2. As part of the recommendations from RFC related to OAuth (RFC8252 - https://datatracker.ietf.org/doc/html/rfc8252#section-8.12), usage of webviews is not advised due to the following key reasons:

   • In typical web-view-based implementations of embedded user-agents, the host application can record every keystroke entered in the login form to capture usernames and passwords, automatically submit forms to bypass user consent, and copy session cookies and use them to perform authenticated actions as the user.
   • Even when used by trusted apps belonging to the same party as the authorization server, embedded user-agents violate the principle of least privilege by having access to more powerful credentials than they need, potentially increasing the attack surface.
   • Encouraging users to enter credentials in an embedded user-agent without the usual address bar and visible certificate validation features that browsers have makes it impossible for the user to know if they are signing in to the legitimate site; even when they are, it trains them that its ok to enter credentials without validating the site first.

3. Amazon is going through a planned change to specifically restrict Amazon pages including Prime owned pages through WebViews. This is applicable for all Amazon pages in future with these changes being planned from Q3 2022. This includes restricting customer logins through pages opened in webviews in mobile platform.
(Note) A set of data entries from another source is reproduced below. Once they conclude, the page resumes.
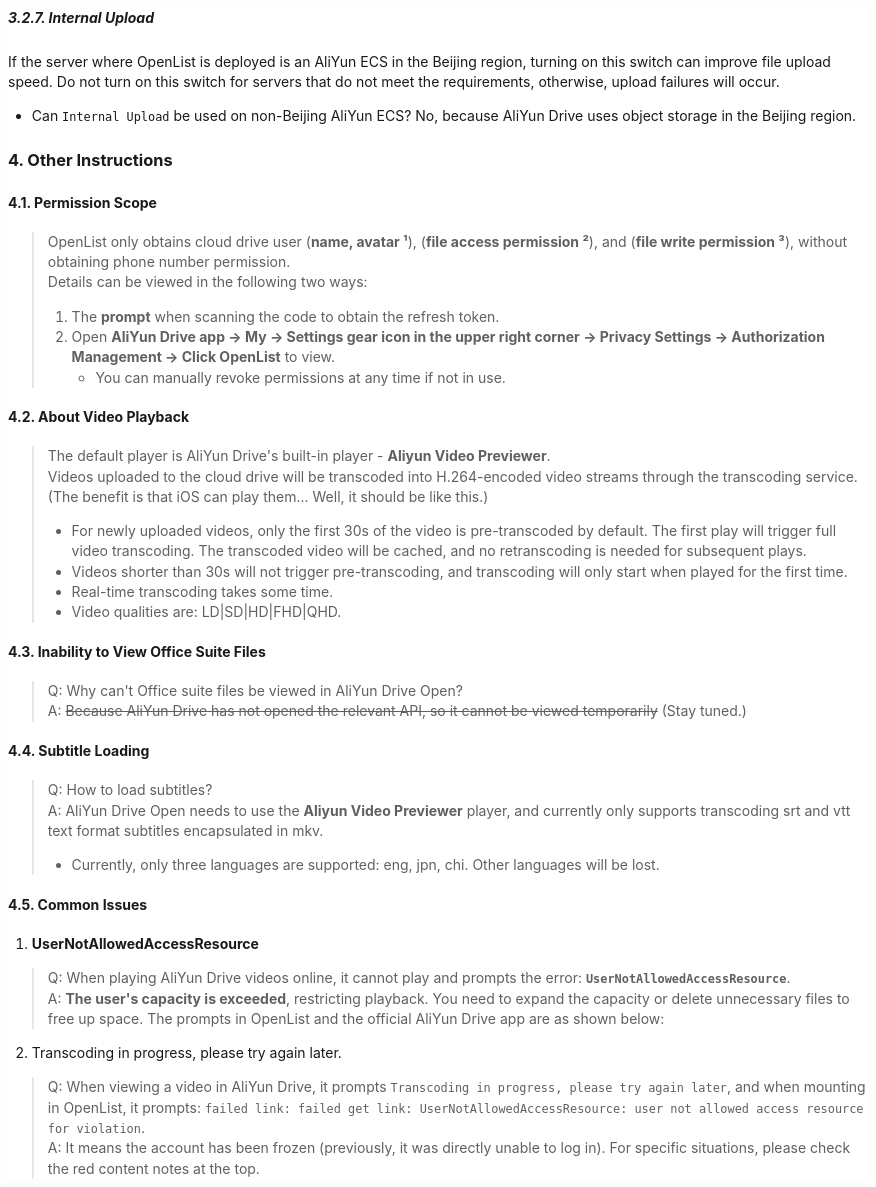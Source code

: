 ##### 3.2.7. **Internal Upload**  
If the server where OpenList is deployed is an AliYun ECS in the Beijing region, turning on this switch can improve file upload speed. Do not turn on this switch for servers that do not meet the requirements, otherwise, upload failures will occur.  
- Can `Internal Upload` be used on non-Beijing AliYun ECS? No, because AliYun Drive uses object storage in the Beijing region.  


### 4. Other Instructions  
#### 4.1. Permission Scope  
> OpenList only obtains cloud drive user (**name, avatar ¹**), (**file access permission ²**), and (**file write permission ³**), without obtaining phone number permission.  
> Details can be viewed in the following two ways:  
> 1. The **prompt** when scanning the code to obtain the refresh token.  
> 2. Open **AliYun Drive app → My → Settings gear icon in the upper right corner → Privacy Settings → Authorization Management → Click OpenList** to view.  
>    - You can manually revoke permissions at any time if not in use.  

#### 4.2. About Video Playback  
> The default player is AliYun Drive's built-in player - **Aliyun Video Previewer**.  
> Videos uploaded to the cloud drive will be transcoded into H.264-encoded video streams through the transcoding service. (The benefit is that iOS can play them... Well, it should be like this.)  
> - For newly uploaded videos, only the first 30s of the video is pre-transcoded by default. The first play will trigger full video transcoding. The transcoded video will be cached, and no retranscoding is needed for subsequent plays.  
> - Videos shorter than 30s will not trigger pre-transcoding, and transcoding will only start when played for the first time.  
> - Real-time transcoding takes some time.  
> - Video qualities are: LD|SD|HD|FHD|QHD.  

#### 4.3. Inability to View Office Suite Files  
> Q: Why can't Office suite files be viewed in AliYun Drive Open?  
> A: ~~Because AliYun Drive has not opened the relevant API, so it cannot be viewed temporarily~~ (Stay tuned.)  


#### 4.4. Subtitle Loading  
> Q: How to load subtitles?  
> A: AliYun Drive Open needs to use the **Aliyun Video Previewer** player, and currently only supports transcoding srt and vtt text format subtitles encapsulated in mkv.  
> - Currently, only three languages are supported: eng, jpn, chi. Other languages will be lost.  


#### 4.5. Common Issues  
1. **UserNotAllowedAccessResource**  
> Q: When playing AliYun Drive videos online, it cannot play and prompts the error: **`UserNotAllowedAccessResource`**.  
> A: **The user's capacity is exceeded**, restricting playback. You need to expand the capacity or delete unnecessary files to free up space. The prompts in OpenList and the official AliYun Drive app are as shown below:  

2. Transcoding in progress, please try again later.  
> Q: When viewing a video in AliYun Drive, it prompts `Transcoding in progress, please try again later`, and when mounting in OpenList, it prompts: `failed link: failed get link: UserNotAllowedAccessResource: user not allowed access resource for violation`.  
> A: It means the account has been frozen (previously, it was directly unable to log in). For specific situations, please check the red content notes at the top.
It is highly advised that external partners integrate with the recommended browser based solutions such as implementing solutions with either mobile browsers or through Custom Chrome tabs in Android/Safari View controller in ios.

4. Apart from the Security reasons, Customers will also experience reduced friction while using browser based solution as custom chrome tab/safari view controller will not only save the cookies (unlike web view), but they also share the cookies with browsers such as Chrome/Safari. For Workflow pages as in Prime Signup use cases, this will help to avoid re-login if a customer is already logged in on mobile browser. Also, debugging in WebView is difficult and outdated. Browser and Custom tab/safari view controller uses the latest mechanism and are deeply integrated with OS to allow the easy debugging using standard tool (Example: chrome://inspect/#devices will allow debugging in Chrome Custom tab as well).